Reports from Ireland suggest that radioactive elements have already reached as far west as Europe, and jet streams continue to push radioactive elements as far east as California.
And while the future of the Fukushima Daiichi reactor is still unclear, scientists in Vancouver have confirmed that radioactive rain may continue to fall for three to four weeks after the Fukushima nuclear reactor stops releasing radioactivity into the atmosphere.
Aside from the physical dangers, even the costs of repairs and the period of time required to clean up the reactor and surrounding area remain unknown.
With so much danger and uncertainty surrounding Japan's crisis, many Canadians are questioning the durability of the 104 nuclear reactors in the U.S. Living in an earthquake-prone zone has many West Coasters wondering whether nuclear reactors are worth the risk.
The San Onofre nuclear power plant in San Diego County is currently a major source of electricity for the state of California, but it also happens to sit in prime earthquake country. Its status has recently been questioned in the wake of the Japanese quake, and has left many people skeptical about North America’s nuclear future.

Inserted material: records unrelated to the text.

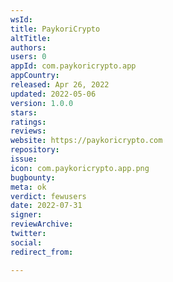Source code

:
 ```yaml
---
wsId: 
title: PaykoriCrypto
altTitle: 
authors: 
users: 0
appId: com.paykoricrypto.app
appCountry: 
released: Apr 26, 2022
updated: 2022-05-06
version: 1.0.0
stars: 
ratings: 
reviews: 
website: https://paykoricrypto.com
repository: 
issue: 
icon: com.paykoricrypto.app.png
bugbounty: 
meta: ok
verdict: fewusers
date: 2022-07-31
signer: 
reviewArchive: 
twitter: 
social: 
redirect_from: 

---
```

Many governments around the world have chosen to put a stop to the building of nuclear power plants after having witnessed the post-Daiichi panic.
Finally, the failure of the Japanese government to provide the public with accurate information on the levels of radioactivity has added to the scope of the crisis, and has prompted general public distrust in the government and its abilities to deal with a nuclear crisis.
University of B.C. politics professor Kuniaki Nemoto, who has family in Sendai, one of the quake-damaged cities in northern Japan, said:
“While I understand that the Japanese government doesn’t want to confuse people, it must realize that people have the right to know important information in these emergency situations ... The government tries to calm down people, but by giving a vague statement like, 'You can drink water but you shouldn’t keep drinking it,' it makes people all the more nervous."
As the story of Japan’s Fukushima Daiichi Nuclear plant continues to develop, researchers from Simon Fraser University say they'll continue to keep a close eye on the levels of radioactivity around the province.
In the meantime, Vancouverites are free to complain about the rain, but should be reminded that rain is only a small part of a much greater problem that has yet to be resolved.